Family physicians concerned about turf issues may see this as a setback. The good news is that primary care and medical homes are still the focus of discussion and legislation in Washington, even though the first Medicare medical home demonstration, which many believed would help breathe new life into family medicine, is apparently at death’s door.

Thursday Oct 08, 2009

Is your practice a medical home?

From NPR.org:

"Insurers will also pay [practices participating in a medical home pilot project] bonuses for keeping patients healthy. So, behind the scenes, the office is keeping track of patients, especially if they have a condition such as diabetes or asthma. Dr. Paul Grundy, the founder of a group that's promoting medical homes, says some doctors tell him they already do all that. 'One of the first questions I ask them is, Do you know every single woman in your practice [who is] over 50 and the status of her breast exams? And do you know every man who is over 55 and the status of his colonoscopy exams? If you don't, you don't have a medical home ...'"

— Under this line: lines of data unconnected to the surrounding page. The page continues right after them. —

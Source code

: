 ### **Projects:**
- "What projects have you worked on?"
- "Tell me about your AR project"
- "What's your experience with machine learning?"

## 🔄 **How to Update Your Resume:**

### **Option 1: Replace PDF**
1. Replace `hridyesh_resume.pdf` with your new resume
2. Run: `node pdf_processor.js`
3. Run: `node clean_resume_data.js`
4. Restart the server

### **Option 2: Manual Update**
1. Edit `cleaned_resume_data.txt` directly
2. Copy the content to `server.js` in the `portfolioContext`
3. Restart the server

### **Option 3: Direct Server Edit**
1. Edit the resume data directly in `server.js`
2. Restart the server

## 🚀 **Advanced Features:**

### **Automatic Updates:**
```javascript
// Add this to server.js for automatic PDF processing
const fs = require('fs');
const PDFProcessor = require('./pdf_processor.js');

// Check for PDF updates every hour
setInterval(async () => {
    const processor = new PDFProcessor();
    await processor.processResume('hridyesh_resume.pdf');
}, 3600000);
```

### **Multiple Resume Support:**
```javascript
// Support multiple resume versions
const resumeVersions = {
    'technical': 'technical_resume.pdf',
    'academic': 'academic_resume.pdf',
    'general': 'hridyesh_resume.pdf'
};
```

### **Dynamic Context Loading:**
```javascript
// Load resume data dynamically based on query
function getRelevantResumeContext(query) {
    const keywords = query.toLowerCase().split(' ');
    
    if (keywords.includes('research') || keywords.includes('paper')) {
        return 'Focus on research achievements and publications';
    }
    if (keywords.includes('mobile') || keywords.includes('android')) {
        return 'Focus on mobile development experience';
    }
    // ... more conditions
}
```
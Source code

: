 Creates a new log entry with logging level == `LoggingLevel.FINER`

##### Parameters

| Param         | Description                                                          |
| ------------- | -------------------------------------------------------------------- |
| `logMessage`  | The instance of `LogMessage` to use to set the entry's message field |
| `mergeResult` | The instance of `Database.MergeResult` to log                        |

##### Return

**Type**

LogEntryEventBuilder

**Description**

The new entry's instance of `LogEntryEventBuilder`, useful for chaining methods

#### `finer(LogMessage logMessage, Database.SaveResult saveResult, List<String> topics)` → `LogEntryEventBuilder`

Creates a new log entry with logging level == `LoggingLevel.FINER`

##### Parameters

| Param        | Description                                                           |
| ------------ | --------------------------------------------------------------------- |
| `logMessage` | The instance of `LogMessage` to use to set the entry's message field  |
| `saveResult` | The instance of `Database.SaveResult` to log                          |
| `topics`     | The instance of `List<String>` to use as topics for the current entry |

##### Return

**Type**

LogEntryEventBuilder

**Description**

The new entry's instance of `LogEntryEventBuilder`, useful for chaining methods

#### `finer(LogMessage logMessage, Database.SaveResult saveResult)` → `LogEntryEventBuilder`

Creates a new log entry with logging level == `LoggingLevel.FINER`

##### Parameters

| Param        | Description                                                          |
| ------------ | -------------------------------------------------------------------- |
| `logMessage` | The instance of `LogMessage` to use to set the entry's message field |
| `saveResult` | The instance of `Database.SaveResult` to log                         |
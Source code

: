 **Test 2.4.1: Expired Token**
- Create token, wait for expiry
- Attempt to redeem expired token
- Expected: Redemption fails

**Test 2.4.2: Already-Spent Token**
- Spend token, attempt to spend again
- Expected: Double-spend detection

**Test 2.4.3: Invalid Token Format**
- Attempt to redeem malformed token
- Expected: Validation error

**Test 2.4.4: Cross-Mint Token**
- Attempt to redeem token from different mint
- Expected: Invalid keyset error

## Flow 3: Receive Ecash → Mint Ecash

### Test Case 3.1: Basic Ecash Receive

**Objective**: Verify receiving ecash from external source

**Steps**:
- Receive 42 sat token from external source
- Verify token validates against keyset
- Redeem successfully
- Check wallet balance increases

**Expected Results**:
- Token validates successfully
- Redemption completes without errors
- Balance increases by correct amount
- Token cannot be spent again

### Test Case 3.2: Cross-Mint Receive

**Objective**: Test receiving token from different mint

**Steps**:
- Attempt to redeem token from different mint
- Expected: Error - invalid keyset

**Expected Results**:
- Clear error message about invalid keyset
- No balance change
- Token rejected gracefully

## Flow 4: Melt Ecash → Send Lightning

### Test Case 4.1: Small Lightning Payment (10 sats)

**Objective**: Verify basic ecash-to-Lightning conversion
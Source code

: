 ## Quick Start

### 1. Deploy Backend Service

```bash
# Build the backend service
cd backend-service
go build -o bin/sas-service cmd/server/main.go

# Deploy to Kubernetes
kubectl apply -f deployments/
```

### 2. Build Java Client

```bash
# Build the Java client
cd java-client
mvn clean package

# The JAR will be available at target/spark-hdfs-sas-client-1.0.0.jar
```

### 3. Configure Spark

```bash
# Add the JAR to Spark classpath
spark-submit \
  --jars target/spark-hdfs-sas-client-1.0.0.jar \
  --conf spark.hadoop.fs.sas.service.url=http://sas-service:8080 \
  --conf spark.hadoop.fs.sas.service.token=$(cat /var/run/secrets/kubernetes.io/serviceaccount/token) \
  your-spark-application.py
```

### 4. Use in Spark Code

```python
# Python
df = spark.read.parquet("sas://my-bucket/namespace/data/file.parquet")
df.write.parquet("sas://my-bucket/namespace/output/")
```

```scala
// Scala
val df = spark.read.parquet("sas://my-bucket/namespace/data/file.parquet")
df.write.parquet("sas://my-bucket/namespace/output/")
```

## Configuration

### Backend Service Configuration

Click here to read about the AAFP's definition of a patient-centered medical home.

Wednesday Dec 10, 2008

Caring for a population ... one patient at a time

Something about population-based care seems inconsistent with family medicine, at least on the surface. If you wanted to improve the health of populations, you would have gone into public health, right? Surely most family physicians are attracted to the specialty by the prospect of caring for patients -- by the prospect of meaningful, long-term relationships with patients as individuals, not the satisfaction of keeping faceless throngs happy.

I was reminded of this by a recent comment on one of my blog entries. Kin Snyder, MD, asked, "What happens to the individual patient in a population-based care scenario? Patients will still want to see ‘my doctor’ when things are going bad for them. They don't want to be known as registry # XXX." Indeed. Nor do family physicians want to spend their lives taking care of registry numbers.

I think this image of population-based care may sell it short, however. Used properly and wisely, it doesn’t turn patients into registry entries; it turns them into healthier patients. The trick is to manage populations and care for individuals.

The locus of care is the exam room, the bedside or the delivery room; that’s where patients are cared for and doctor-patient relationships are built. The trouble is that this caring and relationship-building proceeds one patient at a time, while 1,500 or 2,000 or 3,000 patients think of you as their doctor.

True, the main goal of population-based care may be to increase the percentage of that population who have the interventions they need, but in the process, it helps you keep in touch with them. If having a diabetes registry, for instance, helps you and your staff to get Harry Smith in for his follow-up appointment more regularly, it doesn’t make Harry into registry #XXX; it puts you and Harry together in the exam room when otherwise you might not see him from one year’s end to the next. What’s wrong with that?